WordPress Plugin Flaw Puts 3 Million Sites at Risk of Injection Attacks

A critical vulnerability has been found in the UpdraftPlus: WP Backup & Migration Plugin, affecting over 3 million WordPress sites.

This flaw allows unauthenticated attackers to exploit a PHP Object Injection vulnerability by deserializing untrusted input.

The issue impacts all plugin versions up to 1.24.11, but version 1.24.12 includes a patch to fix this risk.

WordPress Plugin Flaw

The vulnerability, documented as CVE-2024-10957 with a CVSS score of 8.8, is a high-risk issue.

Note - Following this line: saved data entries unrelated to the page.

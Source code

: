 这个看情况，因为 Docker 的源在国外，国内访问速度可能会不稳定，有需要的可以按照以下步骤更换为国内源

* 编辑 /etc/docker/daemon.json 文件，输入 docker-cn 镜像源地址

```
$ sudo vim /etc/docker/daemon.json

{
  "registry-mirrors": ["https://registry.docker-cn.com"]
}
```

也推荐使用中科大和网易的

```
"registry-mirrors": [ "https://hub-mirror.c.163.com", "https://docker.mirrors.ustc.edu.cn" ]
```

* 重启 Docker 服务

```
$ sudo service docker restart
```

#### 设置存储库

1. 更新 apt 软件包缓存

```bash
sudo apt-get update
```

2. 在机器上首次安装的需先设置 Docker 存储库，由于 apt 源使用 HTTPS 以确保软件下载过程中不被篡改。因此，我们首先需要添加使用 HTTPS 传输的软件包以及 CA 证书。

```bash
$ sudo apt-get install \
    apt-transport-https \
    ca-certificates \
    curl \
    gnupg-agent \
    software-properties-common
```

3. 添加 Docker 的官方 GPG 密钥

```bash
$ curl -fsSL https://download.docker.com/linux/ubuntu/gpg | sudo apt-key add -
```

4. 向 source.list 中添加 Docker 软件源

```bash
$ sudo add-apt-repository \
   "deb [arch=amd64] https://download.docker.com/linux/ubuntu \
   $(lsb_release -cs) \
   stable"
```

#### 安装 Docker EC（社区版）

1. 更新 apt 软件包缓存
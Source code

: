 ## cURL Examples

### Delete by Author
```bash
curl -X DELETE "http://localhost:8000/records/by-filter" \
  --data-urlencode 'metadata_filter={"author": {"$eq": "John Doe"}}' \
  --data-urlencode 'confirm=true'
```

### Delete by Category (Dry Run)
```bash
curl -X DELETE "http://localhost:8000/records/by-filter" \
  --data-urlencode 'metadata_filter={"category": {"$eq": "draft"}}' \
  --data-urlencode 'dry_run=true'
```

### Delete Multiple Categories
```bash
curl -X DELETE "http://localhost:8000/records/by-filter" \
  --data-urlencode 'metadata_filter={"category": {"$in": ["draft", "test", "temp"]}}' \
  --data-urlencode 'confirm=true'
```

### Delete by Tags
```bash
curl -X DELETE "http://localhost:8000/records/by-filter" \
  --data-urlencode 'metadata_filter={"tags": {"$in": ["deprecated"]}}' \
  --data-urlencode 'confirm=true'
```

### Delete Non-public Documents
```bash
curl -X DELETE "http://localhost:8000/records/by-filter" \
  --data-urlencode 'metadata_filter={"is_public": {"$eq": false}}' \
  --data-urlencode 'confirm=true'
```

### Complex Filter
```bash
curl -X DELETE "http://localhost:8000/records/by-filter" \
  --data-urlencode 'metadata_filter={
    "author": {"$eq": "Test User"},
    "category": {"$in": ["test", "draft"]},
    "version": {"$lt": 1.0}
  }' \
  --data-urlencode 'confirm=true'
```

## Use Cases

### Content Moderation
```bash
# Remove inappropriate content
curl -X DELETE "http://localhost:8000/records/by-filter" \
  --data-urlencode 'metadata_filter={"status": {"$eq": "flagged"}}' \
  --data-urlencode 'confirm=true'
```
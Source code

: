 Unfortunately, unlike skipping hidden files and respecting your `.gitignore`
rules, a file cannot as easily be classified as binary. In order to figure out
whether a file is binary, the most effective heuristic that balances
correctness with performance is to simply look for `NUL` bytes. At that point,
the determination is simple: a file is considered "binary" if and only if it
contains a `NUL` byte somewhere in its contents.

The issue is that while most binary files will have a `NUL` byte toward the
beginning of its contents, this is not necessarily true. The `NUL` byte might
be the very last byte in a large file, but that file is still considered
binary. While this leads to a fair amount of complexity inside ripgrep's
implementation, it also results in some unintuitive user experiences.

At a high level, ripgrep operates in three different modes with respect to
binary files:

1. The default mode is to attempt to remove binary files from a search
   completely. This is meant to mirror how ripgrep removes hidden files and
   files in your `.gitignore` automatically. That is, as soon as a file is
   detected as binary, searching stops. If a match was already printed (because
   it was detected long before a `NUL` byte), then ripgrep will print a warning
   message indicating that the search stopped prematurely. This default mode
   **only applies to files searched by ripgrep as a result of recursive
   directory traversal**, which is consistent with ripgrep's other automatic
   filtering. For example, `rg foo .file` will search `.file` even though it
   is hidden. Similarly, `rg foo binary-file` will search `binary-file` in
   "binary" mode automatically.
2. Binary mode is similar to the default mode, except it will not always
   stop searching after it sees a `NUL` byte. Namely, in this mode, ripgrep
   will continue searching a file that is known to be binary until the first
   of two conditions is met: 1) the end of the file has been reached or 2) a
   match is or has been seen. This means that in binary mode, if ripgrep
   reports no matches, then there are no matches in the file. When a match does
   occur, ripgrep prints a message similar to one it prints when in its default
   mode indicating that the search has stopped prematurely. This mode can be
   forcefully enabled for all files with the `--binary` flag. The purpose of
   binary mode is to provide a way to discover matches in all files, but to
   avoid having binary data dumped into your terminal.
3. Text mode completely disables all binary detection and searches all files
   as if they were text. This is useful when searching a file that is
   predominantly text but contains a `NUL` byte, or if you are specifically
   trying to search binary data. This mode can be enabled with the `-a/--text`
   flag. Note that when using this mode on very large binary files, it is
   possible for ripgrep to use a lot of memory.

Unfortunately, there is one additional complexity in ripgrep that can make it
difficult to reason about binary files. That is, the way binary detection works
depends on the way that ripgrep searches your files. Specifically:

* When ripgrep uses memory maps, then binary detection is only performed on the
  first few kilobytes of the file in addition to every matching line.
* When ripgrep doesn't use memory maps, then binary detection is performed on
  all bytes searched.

It stems from the recursive_unserialized_replace function in the plugin’s code, allowing attackers to inject PHP objects and compromise website security.

No known PoC chains have been reported for this vulnerability in the software itself. However, if another plugin or theme has a vulnerability, the risks could increase.

The exploit requires an admin to perform a search-and-replace action, which activates the flaw. If exploited, it can lead to severe consequences, such as file deletions, sensitive data theft, and remote code execution. This highlights the need for regular updates and vigilance in managing WordPress sites.

Website owners using the UpdraftPlus plugin should act promptly to protect their sites by updating to version 1.24.12 or any later version that includes the fix for this vulnerability. The update process is simple and can be done directly through the WordPress dashboard, making it easy for website administrators to apply the patch without technical expertise.

By updating the plugin, website owners can reduce the risk of exploitation and protect their websites from potential attacks, such as unauthorized file deletions, data breaches, or remote code execution. Regularly updating plugins is a critical step in maintaining the security of WordPress installations.

Website admins should review their WordPress sites and plugins for vulnerabilities. Keeping all software up-to-date is key to ensuring security. Staying informed about threats like CVE-2024-10957 and applying updates quickly can help prevent breaches.